Sustainability may, at first glance, appear to be leading you into a complicated maze of social, economic, cultural and environmental hazards:
- Global warming.
- Government oversight.
- Failing companies.
- Collapsing economies.
- Tainted products.
- Scarce resources.
- Unhappy consumers.
These are but a few of the seemingly intractable problems that plague the world we live in today. These problems will only get worse – unless we change how we do business. And that calls for not only the relentless pursuit of short-term profitability, but of long-term sustainability too. And it doesn’t just mean being “green.”
Leading business strategist Adam Werbach pushes sustainability well beyond quaint notions of saving the planet. In Strategy for Sustainability, Werbach redefines the movement to address not just environmental and economic trends, but also social and cultural ones.
Werbach underscores that business strategy has always been about making profits first, and that can’t change. But what must change is how we go about making those profits. He proposes a new business strategy framework that is keenly attuned to the world around us, flexible enough to respond to rapid change, and focused on the long view. A strategy for sustainability requires constantly analyzing changes in society, technology and resources to determine how these changes will impact your company – and creating “North Star” goals that tie your success to positive global trends you see developing. From there, you can implement the three core tools of sustainability – making information transparent, engaging people inside your company, and leveraging networks of customers, suppliers, and communities – to identify and solve pressing problems.

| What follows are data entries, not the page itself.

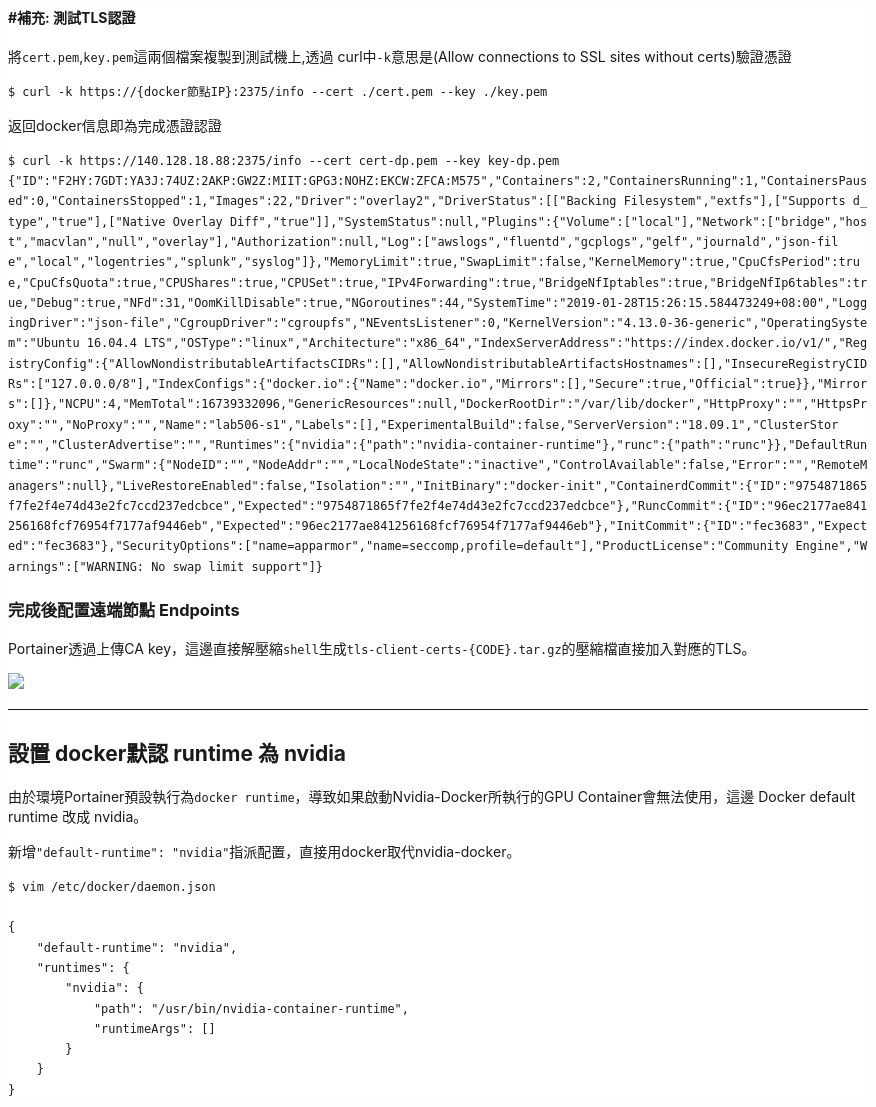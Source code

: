 #### #補充: 測試TLS認證

將`cert.pem`,`key.pem`這兩個檔案複製到測試機上,透過 curl中`-k`意思是(Allow connections to SSL sites without certs)驗證憑證
  
```bash=
$ curl -k https://{docker節點IP}:2375/info --cert ./cert.pem --key ./key.pem
```

返回docker信息即為完成憑證認證

```bash=
$ curl -k https://140.128.18.88:2375/info --cert cert-dp.pem --key key-dp.pem 
{"ID":"F2HY:7GDT:YA3J:74UZ:2AKP:GW2Z:MIIT:GPG3:NOHZ:EKCW:ZFCA:M575","Containers":2,"ContainersRunning":1,"ContainersPaused":0,"ContainersStopped":1,"Images":22,"Driver":"overlay2","DriverStatus":[["Backing Filesystem","extfs"],["Supports d_type","true"],["Native Overlay Diff","true"]],"SystemStatus":null,"Plugins":{"Volume":["local"],"Network":["bridge","host","macvlan","null","overlay"],"Authorization":null,"Log":["awslogs","fluentd","gcplogs","gelf","journald","json-file","local","logentries","splunk","syslog"]},"MemoryLimit":true,"SwapLimit":false,"KernelMemory":true,"CpuCfsPeriod":true,"CpuCfsQuota":true,"CPUShares":true,"CPUSet":true,"IPv4Forwarding":true,"BridgeNfIptables":true,"BridgeNfIp6tables":true,"Debug":true,"NFd":31,"OomKillDisable":true,"NGoroutines":44,"SystemTime":"2019-01-28T15:26:15.584473249+08:00","LoggingDriver":"json-file","CgroupDriver":"cgroupfs","NEventsListener":0,"KernelVersion":"4.13.0-36-generic","OperatingSystem":"Ubuntu 16.04.4 LTS","OSType":"linux","Architecture":"x86_64","IndexServerAddress":"https://index.docker.io/v1/","RegistryConfig":{"AllowNondistributableArtifactsCIDRs":[],"AllowNondistributableArtifactsHostnames":[],"InsecureRegistryCIDRs":["127.0.0.0/8"],"IndexConfigs":{"docker.io":{"Name":"docker.io","Mirrors":[],"Secure":true,"Official":true}},"Mirrors":[]},"NCPU":4,"MemTotal":16739332096,"GenericResources":null,"DockerRootDir":"/var/lib/docker","HttpProxy":"","HttpsProxy":"","NoProxy":"","Name":"lab506-s1","Labels":[],"ExperimentalBuild":false,"ServerVersion":"18.09.1","ClusterStore":"","ClusterAdvertise":"","Runtimes":{"nvidia":{"path":"nvidia-container-runtime"},"runc":{"path":"runc"}},"DefaultRuntime":"runc","Swarm":{"NodeID":"","NodeAddr":"","LocalNodeState":"inactive","ControlAvailable":false,"Error":"","RemoteManagers":null},"LiveRestoreEnabled":false,"Isolation":"","InitBinary":"docker-init","ContainerdCommit":{"ID":"9754871865f7fe2f4e74d43e2fc7ccd237edcbce","Expected":"9754871865f7fe2f4e74d43e2fc7ccd237edcbce"},"RuncCommit":{"ID":"96ec2177ae841256168fcf76954f7177af9446eb","Expected":"96ec2177ae841256168fcf76954f7177af9446eb"},"InitCommit":{"ID":"fec3683","Expected":"fec3683"},"SecurityOptions":["name=apparmor","name=seccomp,profile=default"],"ProductLicense":"Community Engine","Warnings":["WARNING: No swap limit support"]}
```

### 完成後配置遠端節點 Endpoints 

Portainer透過上傳CA key，這邊直接解壓縮`shell`生成`tls-client-certs-{CODE}.tar.gz`的壓縮檔直接加入對應的TLS。


![](https://i.imgur.com/Ip80daq.png)

---

## 設置 docker默認 runtime 為 nvidia

由於環境Portainer預設執行為`docker runtime`，導致如果啟動Nvidia-Docker所執行的GPU Container會無法使用，這邊 Docker default runtime 改成 nvidia。

新增`"default-runtime": "nvidia"`指派配置，直接用docker取代nvidia-docker。
```bash=
$ vim /etc/docker/daemon.json

{
    "default-runtime": "nvidia",
    "runtimes": {
        "nvidia": {
            "path": "/usr/bin/nvidia-container-runtime",
            "runtimeArgs": []
        }
    }
}
```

Through success stories within companies from Xerox to Wal-Mart, Werbach shows how some companies are already realizing profits by putting sustainability at the core of their business. Not with top-down directives from executives, but from dozens, even hundreds of small steps taken by people at every level of their companies.
The sustainability movement is just beginning – and you have the chance to rethink your organization. The question is: what will you do?